I just lay the record out on a towel, grab my diluted disc doctor solution bottle and a bowl of distilled or purified water (I've seen people argue which is best, but really I don't see much if any difference either way. I'm not that anal), and some paper towels.

Get the LP damp with the water and the rinse brush, squirt a few drops of solution on the scrub brush, scrub around with the grooves for a bit, usually woring in thirds and scrubbing a half dozen or so times on each third. Wipe the scrub brush with a paper towel, then use it to soak up the excess bubbles. On really dirty ones, it sometimes helps to let the solution soak in for a couple minutes.

Then, wet the rinse brush and do the same type of scrubbing you di with solution with distilled water. Make sure you use plenty of water and don't stop until you get absolutely no bubbling on the record surface.

Then, just wipe quickly with a clean paper towel and dry the rest of the way in a dish rack.

That generally takes care of everything. I have had occasional grease spots and such that took a second cleaning. Then, I go ahead and use the solution full strength instead of the normal 2 to 1 mix of solution and water I generally use. One good tip I got was to stick a nickel in the gap near the brush on one of your brushes so you always know which one is your scrub and which one is your rinse brush.

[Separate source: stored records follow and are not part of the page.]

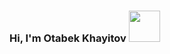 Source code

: ### Hi, I'm Otabek Khayitov <img src="https://media3.giphy.com/media/gM5qFksULw54NMWyry/giphy.gif?cid=ecf05e4726zwflicrt3la9epkiipmgw0fy4f4oz54ctg39oz&ep=v1_stickers_search&rid=giphy.gif&ct=s" width="50px"> 
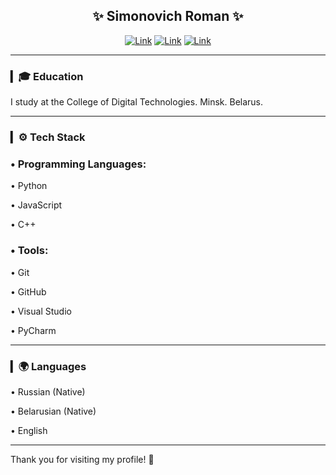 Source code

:
<div align="center">
  
  <h2>✨ Simonovich Roman ✨</h2>
  
</div>

<div align="center">
  
  [![Link](https://img.shields.io/badge/telegram-goppi-blue?style=for-the-badge&color=%2300b2ff)](mailto:dev.dionisiu.brovka@gmail.com) 
  [![Link](https://img.shields.io/badge/github-DIONISIU_BROVKA-blue?style=for-the-badge&color=%234925bb)](mailto:dev.dionisiu.brovka@gmail.com)
  [![Link](https://img.shields.io/badge/email-dev.dionisiu.brovka%40gmail.com-green?style=for-the-badge)](mailto:dev.dionisiu.brovka@gmail.com)
</div>

--- 

### ▎🎓 Education

I study at the College of Digital Technologies. Minsk. Belarus.

---

### ▎⚙️ Tech Stack

### • Programming Languages:

  • Python

  • JavaScript

  • C++

### • Tools:

  • Git

  • GitHub

  • Visual Studio

  • PyCharm

---

### ▎🌍 Languages

• Russian (Native)

• Belarusian (Native)

• English

---

Thank you for visiting my profile! 🚀
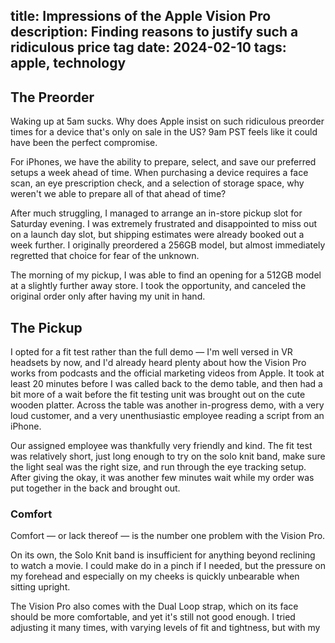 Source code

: title: Impressions of the Apple Vision Pro
description: Finding reasons to justify such a ridiculous price tag
date: 2024-02-10
tags: apple, technology
---

## The Preorder

Waking up at 5am sucks. Why does Apple insist on such ridiculous preorder times for
a device that's only on sale in the US? 9am PST feels like it could have been the
perfect compromise.

For iPhones, we have the ability to prepare, select, and save our preferred setups
a week ahead of time. When purchasing a device requires a face scan, an eye prescription
check, and a selection of storage space, why weren't we able to prepare all of that
ahead of time?

After much struggling, I managed to arrange an in-store pickup slot for Saturday
evening. I was extremely frustrated and disappointed to miss out on a launch day slot,
but shipping estimates were already booked out a week further. I originally preordered
a 256GB model, but almost immediately regretted that choice for fear of the unknown.

The morning of my pickup, I was able to find an opening for a 512GB model at a slightly
further away store. I took the opportunity, and canceled the original order only after
having my unit in hand.

## The Pickup

I opted for a fit test rather than the full demo — I'm well versed in VR headsets by
now, and I'd already heard plenty about how the Vision Pro works from podcasts and the
official marketing videos from Apple. It took at least 20 minutes before I was called
back to the demo table, and then had a bit more of a wait before the fit testing unit
was brought out on the cute wooden platter. Across the table was another in-progress
demo, with a very loud customer, and a very unenthusiastic employee reading a script
from an iPhone.

Our assigned employee was thankfully very friendly and kind. The fit test was relatively
short, just long enough to try on the solo knit band, make sure the light seal was the
right size, and run through the eye tracking setup. After giving the okay, it was
another few minutes wait while my order was put together in the back and brought out.

### Comfort

Comfort — or lack thereof — is the number one problem with the Vision Pro.

On its own, the Solo Knit band is insufficient for anything beyond reclining to watch
a movie. I could make do in a pinch if I needed, but the pressure on my forehead and
especially on my cheeks is quickly unbearable when sitting upright.

The Vision Pro also comes with the Dual Loop strap, which on its face should be more
comfortable, and yet it's still not good enough. I tried adjusting it many times,
with varying levels of fit and tightness, but with my 
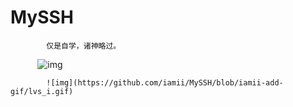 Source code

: # MySSH
            仅是自学，诸神略过。
            ![img](https://github.com/iamii/MySSH/blob/iamii-add-gif/elk_t.gif)
            
            ![img](https://github.com/iamii/MySSH/blob/iamii-add-gif/lvs_i.gif)
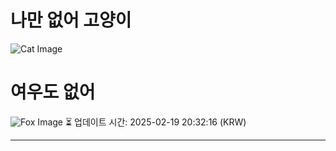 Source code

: 
# 나만 없어 고양이

![Cat Image](https://cdn2.thecatapi.com/images/552.jpg)

# 여우도 없어
![Fox Image](https://randomfox.ca/images/61.jpg)
⏳ 업데이트 시간: 2025-02-19 20:32:16 (KRW)

---
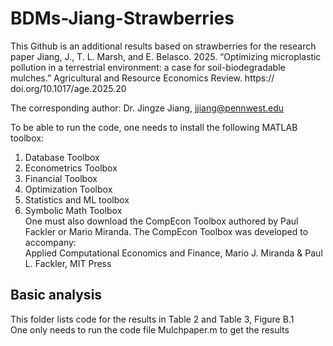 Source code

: # BDMs-Jiang-Strawberries
This Github is an additional results based on strawberries for the research paper Jiang, J., T. L. Marsh, and E. Belasco. 2025. “Optimizing microplastic pollution in a terrestrial environment: a case for soil-biodegradable mulches.” Agricultural and Resource Economics Review. https:// doi.org/10.1017/age.2025.20

The corresponding author: Dr. Jingze Jiang, jjiang@pennwest.edu

To be able to run the code, one needs to install the following MATLAB toolbox: <br />
1. Database Toolbox <br />
2. Econometrics Toolbox <br />
3. Financial Toolbox <br />
4. Optimization Toolbox <br />
5. Statistics and ML toolbox <br />
6. Symbolic Math Toolbox <br />
One must also download the CompEcon Toolbox authored by Paul Fackler or Mario Miranda. The CompEcon Toolbox was developed to accompany: <br />
Applied Computational Economics and Finance, Mario J. Miranda & Paul L. Fackler, MIT Press <br />

## Basic analysis
This folder lists code for the results in Table 2 and Table 3, Figure B.1 <br />
One only needs to run the code file Mulchpaper.m to get the results <br />
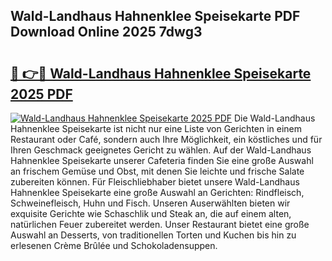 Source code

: ## Wald-Landhaus Hahnenklee Speisekarte PDF Download Online 2025 7dwg3

# <h2><a href="http://gc710s.nevu.top/?p=Wald-Landhaus+Hahnenklee+Speisekarte">🔗 👉🔴 Wald-Landhaus Hahnenklee Speisekarte 2025 PDF</a></h2>

[![Wald-Landhaus Hahnenklee Speisekarte 2025 PDF](https://i.imgur.com/dBaPXMq.png)](http://gc710s.nevu.top/?p=Wald-Landhaus+Hahnenklee+Speisekarte)
Die Wald-Landhaus Hahnenklee Speisekarte ist nicht nur eine Liste von Gerichten in einem Restaurant oder Café, sondern auch Ihre Möglichkeit, ein köstliches und für Ihren Geschmack geeignetes Gericht zu wählen. Auf der Wald-Landhaus Hahnenklee Speisekarte unserer Cafeteria finden Sie eine große Auswahl an frischem Gemüse und Obst, mit denen Sie leichte und frische Salate zubereiten können. Für Fleischliebhaber bietet unsere Wald-Landhaus Hahnenklee Speisekarte eine große Auswahl an Gerichten: Rindfleisch, Schweinefleisch, Huhn und Fisch. Unseren Auserwählten bieten wir exquisite Gerichte wie Schaschlik und Steak an, die auf einem alten, natürlichen Feuer zubereitet werden. Unser Restaurant bietet eine große Auswahl an Desserts, von traditionellen Torten und Kuchen bis hin zu erlesenen Crème Brûlée und Schokoladensuppen.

Sounds to me like those records have groove damage, usually coming from getting played with a worn stylus. Those Ray Charles records I mentioned look flawless, but play like crap, sounds like what you've got. If so, nothing you can do outside of software that filters stuff out, which has a nasty tendency to mess up the sound when used heavily enough to do much on realy noisy records. I use a stand alone CD recorder for vinyl, and you can then transfer the files to your computer to filter as much as you want. I do so when the record is just otherwise hopeless. My soundtrack of Easy Rider was way trashed and this helped it become at least listenable.